A comparision of AWS S3 Glacier Deep Archive region pricing


I'm considering using S3 for personal backups.  They recently introduced a new tier of storage called "S3 Glacier Deep Archive" which is intended for storing files that you will likely never, or perhaps once need to read.  Every geographic region AWS offers storage in has its own pricing.  I couldn't find a nice table with all the prices compared so I found the price to store 1 TB for 1 year in each region:


Using their tool: https://aws.amazon.com/s3/pricing/

If you're considering this keep in mind there are some important caveats.  First you pay for each request, which means if you're storing 1,000,000 files you will pay $50 just for the requests.  Doesn't matter if each file is 1 MB, or 1 KB, or even 1 byte each, it's $0.50 per 1000 PUT requests.  You will then also pay storage fees every month on top of that.  As far as I can tell, you don't pay for the bandwidth to upload the files.

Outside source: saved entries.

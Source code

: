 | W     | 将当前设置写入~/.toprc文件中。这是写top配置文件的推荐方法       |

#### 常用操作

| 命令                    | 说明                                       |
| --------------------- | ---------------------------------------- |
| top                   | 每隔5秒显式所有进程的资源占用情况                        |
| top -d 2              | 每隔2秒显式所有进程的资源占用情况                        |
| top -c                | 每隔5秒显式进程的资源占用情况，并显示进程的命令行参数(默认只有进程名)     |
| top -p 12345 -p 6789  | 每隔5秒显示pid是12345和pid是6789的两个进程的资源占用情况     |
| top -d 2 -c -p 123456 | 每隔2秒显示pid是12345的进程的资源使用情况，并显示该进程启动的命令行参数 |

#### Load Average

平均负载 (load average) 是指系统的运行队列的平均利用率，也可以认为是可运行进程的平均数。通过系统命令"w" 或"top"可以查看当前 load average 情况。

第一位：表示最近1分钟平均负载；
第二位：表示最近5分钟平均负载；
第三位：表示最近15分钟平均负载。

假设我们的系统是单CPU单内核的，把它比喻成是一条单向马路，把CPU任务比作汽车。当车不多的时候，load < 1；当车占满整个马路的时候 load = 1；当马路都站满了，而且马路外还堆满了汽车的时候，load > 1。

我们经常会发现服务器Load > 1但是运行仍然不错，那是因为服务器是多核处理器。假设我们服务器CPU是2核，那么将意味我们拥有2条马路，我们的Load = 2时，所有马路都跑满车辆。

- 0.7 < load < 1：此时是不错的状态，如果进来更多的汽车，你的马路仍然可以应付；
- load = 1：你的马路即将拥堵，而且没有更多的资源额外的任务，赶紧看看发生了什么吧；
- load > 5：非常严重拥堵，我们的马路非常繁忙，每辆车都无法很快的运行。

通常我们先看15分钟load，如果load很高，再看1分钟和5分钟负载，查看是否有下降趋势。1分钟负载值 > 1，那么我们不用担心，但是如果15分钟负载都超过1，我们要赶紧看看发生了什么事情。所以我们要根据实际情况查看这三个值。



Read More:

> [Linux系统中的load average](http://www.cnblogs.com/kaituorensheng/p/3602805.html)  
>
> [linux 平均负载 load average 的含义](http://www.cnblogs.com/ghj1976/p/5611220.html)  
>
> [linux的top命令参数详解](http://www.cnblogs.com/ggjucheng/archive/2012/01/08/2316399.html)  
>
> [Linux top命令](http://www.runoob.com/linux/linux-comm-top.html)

Retrieving the files has more caveats.  First you need to pick a speed, standard or bulk.  Standard takes up to 12 hours, and bulk is up to 48 hours.  Standard also costs about 10x as much as bulk.  And here you pay for the individual requests, the data retrieved, and (I believe) bandwidth to download from S3.

So if you're storing many smallish files (documents) you're probably much better off combing them all into a single zip file, to reduce the number of requests you have to do.  On the other hand if you're storing large files (videos), you'd probably be better off leaving them on their own so that ideally you just need to recover one or two, and then don't have to pay for the bandwidth to download them all.


I made this table to compare some scenarios.  The first 3 rows shows the costs to retrieve 1 TB split across either 1, 1024, or1048576 file.  The less file scenarios are cheaper, but not by a ton, and keep in mind if you only needed a few of those files it'd be much cheaper to just grab those individual files if they weren't zipped together.

The bottom 2 rows shows the cost to get 1 GB of files, either as 1 file or 1024 files.  Here the cost is negligible, pretty much however you store and access it.

So it seems in any case the bandwidth is the biggest cost.  Still, since you generally only pay for bandwidth out of S3 and not in to it, you should never really have to pay this, unless you're recovering from a pretty major disaster.  There is also the option to use AWS Snowball, where they will mail you a physical drive which you keep for up to 10 days then mail back.  That works out to be $200 + $0.03 per GB vs just $0.09 per GB for bandwidth.  So you need to be transferring 10s of TBs before it makes sense.